- DATA FOR ANALYSIS:

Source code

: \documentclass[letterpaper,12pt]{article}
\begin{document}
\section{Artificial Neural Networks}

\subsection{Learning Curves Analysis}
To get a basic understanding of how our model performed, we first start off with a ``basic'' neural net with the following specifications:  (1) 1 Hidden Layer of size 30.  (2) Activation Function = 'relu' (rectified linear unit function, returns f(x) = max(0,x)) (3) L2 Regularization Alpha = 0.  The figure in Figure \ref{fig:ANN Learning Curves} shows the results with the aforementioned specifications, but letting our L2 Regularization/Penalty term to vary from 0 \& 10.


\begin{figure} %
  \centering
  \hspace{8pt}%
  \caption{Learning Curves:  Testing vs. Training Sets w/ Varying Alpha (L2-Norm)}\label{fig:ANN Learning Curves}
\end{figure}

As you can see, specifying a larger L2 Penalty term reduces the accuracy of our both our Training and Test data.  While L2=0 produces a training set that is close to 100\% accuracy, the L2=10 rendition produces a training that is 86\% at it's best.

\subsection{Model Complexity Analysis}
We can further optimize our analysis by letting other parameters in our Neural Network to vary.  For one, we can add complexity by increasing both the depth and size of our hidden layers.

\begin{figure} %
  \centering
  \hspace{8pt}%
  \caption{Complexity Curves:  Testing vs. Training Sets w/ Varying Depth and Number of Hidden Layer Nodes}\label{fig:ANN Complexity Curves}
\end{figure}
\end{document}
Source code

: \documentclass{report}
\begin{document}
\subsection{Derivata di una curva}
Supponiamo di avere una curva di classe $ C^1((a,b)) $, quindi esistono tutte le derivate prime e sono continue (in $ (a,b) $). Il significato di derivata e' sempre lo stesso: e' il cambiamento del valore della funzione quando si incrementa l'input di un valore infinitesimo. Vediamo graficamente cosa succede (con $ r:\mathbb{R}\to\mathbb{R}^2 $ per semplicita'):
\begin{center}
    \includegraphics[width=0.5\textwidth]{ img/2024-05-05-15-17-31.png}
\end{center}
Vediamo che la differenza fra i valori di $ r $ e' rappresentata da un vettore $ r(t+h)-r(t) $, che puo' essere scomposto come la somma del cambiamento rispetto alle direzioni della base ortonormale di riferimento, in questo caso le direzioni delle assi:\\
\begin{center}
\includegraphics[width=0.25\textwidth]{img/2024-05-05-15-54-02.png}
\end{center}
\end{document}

- WHAT IS BEING ASKED: The response should consist of every record above, reproduced exactly.

- OUTPUT BELOW:
Source code

: \documentclass[letterpaper,12pt]{article}
\begin{document}
\section{Artificial Neural Networks}

\subsection{Learning Curves Analysis}
To get a basic understanding of how our model performed, we first start off with a ``basic'' neural net with the following specifications:  (1) 1 Hidden Layer of size 30.  (2) Activation Function = 'relu' (rectified linear unit function, returns f(x) = max(0,x)) (3) L2 Regularization Alpha = 0.  The figure in Figure \ref{fig:ANN Learning Curves} shows the results with the aforementioned specifications, but letting our L2 Regularization/Penalty term to vary from 0 \& 10.


\begin{figure} %
  \centering
  \hspace{8pt}%
  \caption{Learning Curves:  Testing vs. Training Sets w/ Varying Alpha (L2-Norm)}\label{fig:ANN Learning Curves}
\end{figure}

As you can see, specifying a larger L2 Penalty term reduces the accuracy of our both our Training and Test data.  While L2=0 produces a training set that is close to 100\% accuracy, the L2=10 rendition produces a training that is 86\% at it's best.

\subsection{Model Complexity Analysis}
We can further optimize our analysis by letting other parameters in our Neural Network to vary.  For one, we can add complexity by increasing both the depth and size of our hidden layers.

\begin{figure} %
  \centering
  \hspace{8pt}%
  \caption{Complexity Curves:  Testing vs. Training Sets w/ Varying Depth and Number of Hidden Layer Nodes}\label{fig:ANN Complexity Curves}
\end{figure}
\end{document}
Source code

: \documentclass{report}
\begin{document}
\subsection{Derivata di una curva}
Supponiamo di avere una curva di classe $ C^1((a,b)) $, quindi esistono tutte le derivate prime e sono continue (in $ (a,b) $). Il significato di derivata e' sempre lo stesso: e' il cambiamento del valore della funzione quando si incrementa l'input di un valore infinitesimo. Vediamo graficamente cosa succede (con $ r:\mathbb{R}\to\mathbb{R}^2 $ per semplicita'):
\begin{center}
    \includegraphics[width=0.5\textwidth]{ img/2024-05-05-15-17-31.png}
\end{center}
Vediamo che la differenza fra i valori di $ r $ e' rappresentata da un vettore $ r(t+h)-r(t) $, che puo' essere scomposto come la somma del cambiamento rispetto alle direzioni della base ortonormale di riferimento, in questo caso le direzioni delle assi:\\
\begin{center}
\includegraphics[width=0.25\textwidth]{img/2024-05-05-15-54-02.png}
\end{center}
\end{document}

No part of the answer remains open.